Ken Hall, who was a member of the Weston Conservation Commission from 2014 to 2018 and was reappointed in April, was twice stymied when he tried to attend commission meetings at the beginning of this year.
In a June 6 letter to the co-chairs of the commission, Andrew Harper and Deborah Hennessey, Hall detailed his difficulties: In February, the commission did not post a notice of its meeting, he said, and in March, the meeting was held via Zoom, but the link was not publicized.
Now a sitting member, Hall said he’s tried for months to get the commission to address the alleged violations, but has grown frustrated by the response.
“I don't know if it's because they don't like being told they weren't doing it right or why the reaction was what it was,” Hall said. “It shouldn't be controversial to expect a public body to abide by the statutes.”
Vermont’s open meeting law requires that public bodies provide advance public notice of meetings and meeting agendas, allow members of the public to attend and participate in meetings, and record meeting minutes and make them publicly available.
So far this year, the Conservation Commission has not made minutes available for four of its six meetings, according to a review of its website. Since June 2020, at least 11 virtual meeting agendas failed to include a Zoom link to allow for public attendance.
Beyond the alleged violations, Hall contends that because the commission has responded to his complaints in written letters — and not public meetings — its response has fallen short.
Hall points to advice posted by The Vermont League of Cities and Towns, a nonprofit that advises municipalities, which notes that the open meeting law requires that a public body must respond publicly in a meeting within 10 calendar days after receiving written notice alleging a violation.
“Logistically,” the league says, “this means that it must immediately call a special meeting if a regularly scheduled meeting does not fall within this timeframe and provide adequate notice and warning of that meeting, including an agenda.”
The state’s open meeting law also requires a public body to cure violations within 14 calendar days of public acknowledgement of the violation.
Hall first raised his concerns about the violations during a May 5 meeting and requested that the commission discuss them at its next meeting.
During the meeting on June 2, Hall passed out copies of Vermont’s open meeting law and explained how the commission had violated it.
In response, according to the meeting minutes, “(Harper) said it was (Hall’s) fault because he had made no effort to join in.”
Hall replied that the only effort required by the public should be to look at the meeting’s agenda and decide whether to attend, according to the minutes.
The exchange prompted a back-and-forth of letters between Hall and his commission colleagues, totaling five in all.

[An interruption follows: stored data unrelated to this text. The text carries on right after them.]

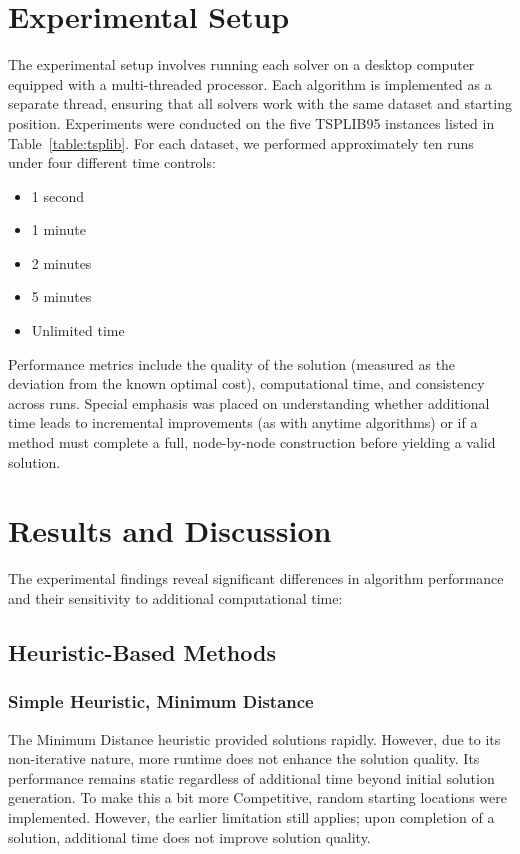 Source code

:\documentclass[11pt]{article}
\begin{document}
	\section{Experimental Setup}
	The experimental setup involves running each solver on a desktop computer equipped with a multi-threaded processor. Each algorithm is implemented as a separate thread, ensuring that all solvers work with the same dataset and starting position. Experiments were conducted on the five TSPLIB95 instances listed in Table~\ref{table:tsplib}. For each dataset, we performed approximately ten runs under four different time controls:
	\begin{itemize}[noitemsep]
		\item 1 second
		\item 1 minute
		\item 2 minutes
		\item 5 minutes
		\item Unlimited time
	\end{itemize}
	Performance metrics include the quality of the solution (measured as the deviation from the known optimal cost), computational time, and consistency across runs. Special emphasis was placed on understanding whether additional time leads to incremental improvements (as with anytime algorithms) or if a method must complete a full, node-by-node construction before yielding a valid solution.
	
	\section{Results and Discussion}
	The experimental findings reveal significant differences in algorithm performance and their sensitivity to additional computational time:
	
	\subsection{Heuristic-Based Methods}
	
	
	\subsubsection{Simple Heuristic, Minimum Distance}
	The Minimum Distance heuristic provided solutions rapidly. However, due to its non-iterative nature, more runtime does not enhance the solution quality. Its performance remains static regardless of additional time beyond initial solution generation. To make this a bit more Competitive, random starting locations were implemented. However, the earlier limitation still applies; upon completion of a solution, additional time does not improve solution quality.
	
\end{document}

They started with the June 6 letter sent from Hall to Harper and co-chair Deborah Hennessey, in which Hall detailed the alleged violations and urged the duo to take action.
In a written response nine days later, Hennessey and Harper said they would review the past meeting minutes to determine if any actions needed to be ratified because they had been approved at a meeting that didn’t comply with the open meeting law.
Hall said that Harper and Hennessey’s letter was written without knowledge or consent of the five other members of the commission, arguing that “brings up the question of what other things our board and commission chairs are empowered to do just on their own.”
“That's what doesn't make sense to me, besides the fact that they just refused to deal with it during the meeting,” Hall said.
Hennessey declined to comment. Harper did not respond to VTDigger’s requests for comment by email on Friday and Tuesday.
The commission posted Hall’s letter on its website, but Harper and Hennessey have not responded to the allegations at a public meeting since Hall’s first letter on June 6.
“This could have been taken care of during the meeting when it was brought up on June 2,” Hall said. “It would have taken 20 minutes and a couple of votes. But now it's all on the Internet for everyone to see.”
Hall followed up with another letter on June 20, pointing out that responding to open meeting law allegations publicly means bringing them up during an open meeting.
He asked the commission to respond to the allegations in a public meeting within 10 days, in compliance with Vermont’s open meeting law. The 10 days ended June 30 at noon. Harper and Hennessey responded on June 24 that they will discuss the allegations during their regularly scheduled meeting on July 7 instead.
Hall said he plans to take the violation to the Secretary of State’s office, but the only remedy the state open meeting law provides is to file a lawsuit against the conservation commission.
Correction: The commission chair's first name has been corrected.